Canada : penser vert ou penser militaire

«Nous sommes à un moment charnière de la transformation verte», a déclaré la ministre des Finances Chrystia Freeland à la Chambre des communes lors de la publication du budget fédéral 2021. « Nous pouvons diriger, ou nous pouvons être laissés pour compte. Notre gouvernement sait que le seul choix pour le Canada est d’être à l’avant-garde. »

Le budget prévoit 17,6 milliards de dollars en nouvelles dépenses pour réduire les émissions de gaz à effet de serre et passer à une économie à faible émission de carbone en soutenant la «transformation industrielle» et en dépensant de l’argent pour attirer les investissements privés dans les «technologies propres».

Jusqu’à présent, les environnementalistes sont peu enthousiastes. Selon Sven Biggs de Stand.earth, le budget montre que le gouvernement Trudeau «investit dans des programmes de réduction des émissions d’un seul souffle, et annonce un nouveau soutien financier et des allégements fiscaux pour certains des pires pollueurs climatiques dans le prochain».

Certains des «pires pollueurs climatiques» peuvent être trouvés dans un aspect du budget qui a reçu très peu d’attention jusqu’à présent – même ignoré par les groupes climatiques.

Financer l’armée

Nous avons tendance à oublier que tous ces avions de combat, chars, navires de guerre, véhicules de transport aérien, jeeps, hélicoptères, Humvees et drones brûlent d’énormes quantités de pétrole, de diesel et de gaz et sont de grands pollueurs climatiques. En effet, l’armée mondiale est de loin le plus grand producteur d’émissions de gaz à effet de serre.

Selon le journalise de la CBC, le gouvernement libéral prévoit de consacrer 163 millions de dollars sur cinq ans à la modernisation de la défense continentale. De cette somme, 111 millions de dollars sont mis de côté pour revitaliser le NORAD, le Commandement de la défense aérospatiale de l’Amérique du Nord.

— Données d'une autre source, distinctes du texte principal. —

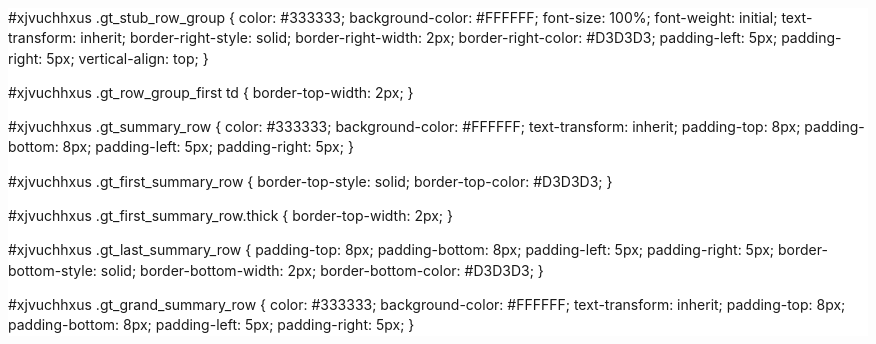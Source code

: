 #xjvuchhxus .gt_stub_row_group {
  color: #333333;
  background-color: #FFFFFF;
  font-size: 100%;
  font-weight: initial;
  text-transform: inherit;
  border-right-style: solid;
  border-right-width: 2px;
  border-right-color: #D3D3D3;
  padding-left: 5px;
  padding-right: 5px;
  vertical-align: top;
}

#xjvuchhxus .gt_row_group_first td {
  border-top-width: 2px;
}

#xjvuchhxus .gt_summary_row {
  color: #333333;
  background-color: #FFFFFF;
  text-transform: inherit;
  padding-top: 8px;
  padding-bottom: 8px;
  padding-left: 5px;
  padding-right: 5px;
}

#xjvuchhxus .gt_first_summary_row {
  border-top-style: solid;
  border-top-color: #D3D3D3;
}

#xjvuchhxus .gt_first_summary_row.thick {
  border-top-width: 2px;
}

#xjvuchhxus .gt_last_summary_row {
  padding-top: 8px;
  padding-bottom: 8px;
  padding-left: 5px;
  padding-right: 5px;
  border-bottom-style: solid;
  border-bottom-width: 2px;
  border-bottom-color: #D3D3D3;
}

#xjvuchhxus .gt_grand_summary_row {
  color: #333333;
  background-color: #FFFFFF;
  text-transform: inherit;
  padding-top: 8px;
  padding-bottom: 8px;
  padding-left: 5px;
  padding-right: 5px;
}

D’après mes calculs, le nouveau budget représente 1 098,1 millions de dollars, soit plus d’un milliard de dollars en nouveau financement pour la défense au cours des cinq prochaines années. N’oublions pas le nouveau financement de 62 milliards de dollars que les libéraux de Trudeau ont promis en 2019, ce qui a porté les dépenses militaires du Canada au cours des 20 prochaines années à 553 milliards de dollars. Maintenant, ils ajoutent un milliard supplémentaire à l’onglet.

Une partie de cet argent servira à acheter 88 nouveaux avions de combat et 15 nouveaux navires de guerre. Boeing, Lockheed Martin et Saab sont en concurrence féroce pour les contrats d’avions de chasse, la décision du cabinet fédéral étant imminente.

Faire progresser le militarisme

Outre le nucléaire, le complexe militaro-industriel a également besoin de cobalt et de terres rares pour bon nombre de ses armes avancées. Alors maintenant, nous pouvons commencer à voir la raison derrière la poussée pour les petits réacteurs modulaires utilisés dans l’exploitation minière hors réseau au Canada. On nous dit que le cobalt et d’autres minéraux seront principalement destinés aux véhicules électriques, mais en réalité, les États-Unis ont désespérément besoin de minéraux pour l’armement.

Les minéraux ont été jugés « essentiels pour la défense nationale » par Washington – nécessaires pour les véhicules blindés, les missiles à guidage de précision, les bombes intelligentes, le stockage et autres batteries, les lunettes de vision nocturne, les avions, les moteurs à disque dans les réservoirs, les lasers, les satellites communications, ainsi que radar et sonar sur les sous-marins et les navires.

C’est pourquoi les États-Unis s’assurent des chaînes d’approvisionnement avec le Canada afin d’obtenir ces métaux.

L’éléphant dans la pièce

Lors des négociations l’Accord de Kyoto sur le climat, les Etats-Unis ont insisté pour que le Pentagone soit exempté de tous les accords internationaux sur le climat. En conséquence, toutes les opérations militaires américaines dans le monde et aux États-Unis sont exemptées de la mesure ou de la réduction des émissions de carbone. De plus, l’armée américaine a insisté en 1998 sur le fait que lors de toutes les futures discussions formelles sur le climat, les délégués sont empêchés de discuter de l’empreinte carbone de l’armée.